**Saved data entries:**
'''

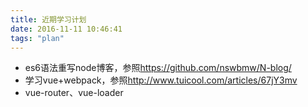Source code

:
 ```yaml
---
title: 近期学习计划
date: 2016-11-11 10:46:41
tags: "plan"
---
```

- es6语法重写node博客，参照<https://github.com/nswbmw/N-blog/>
- 学习vue+webpack，参照<http://www.tuicool.com/articles/67jY3mv>
- vue-router、vue-loader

'''

**Action item:** The records above must be repeated exactly, minus their pictures.

**Your response:**
Source code

:
 ```yaml
---
title: 近期学习计划
date: 2016-11-11 10:46:41
tags: "plan"
---
```

- es6语法重写node博客，参照<https://github.com/nswbmw/N-blog/>
- 学习vue+webpack，参照<http://www.tuicool.com/articles/67jY3mv>
- vue-router、vue-loader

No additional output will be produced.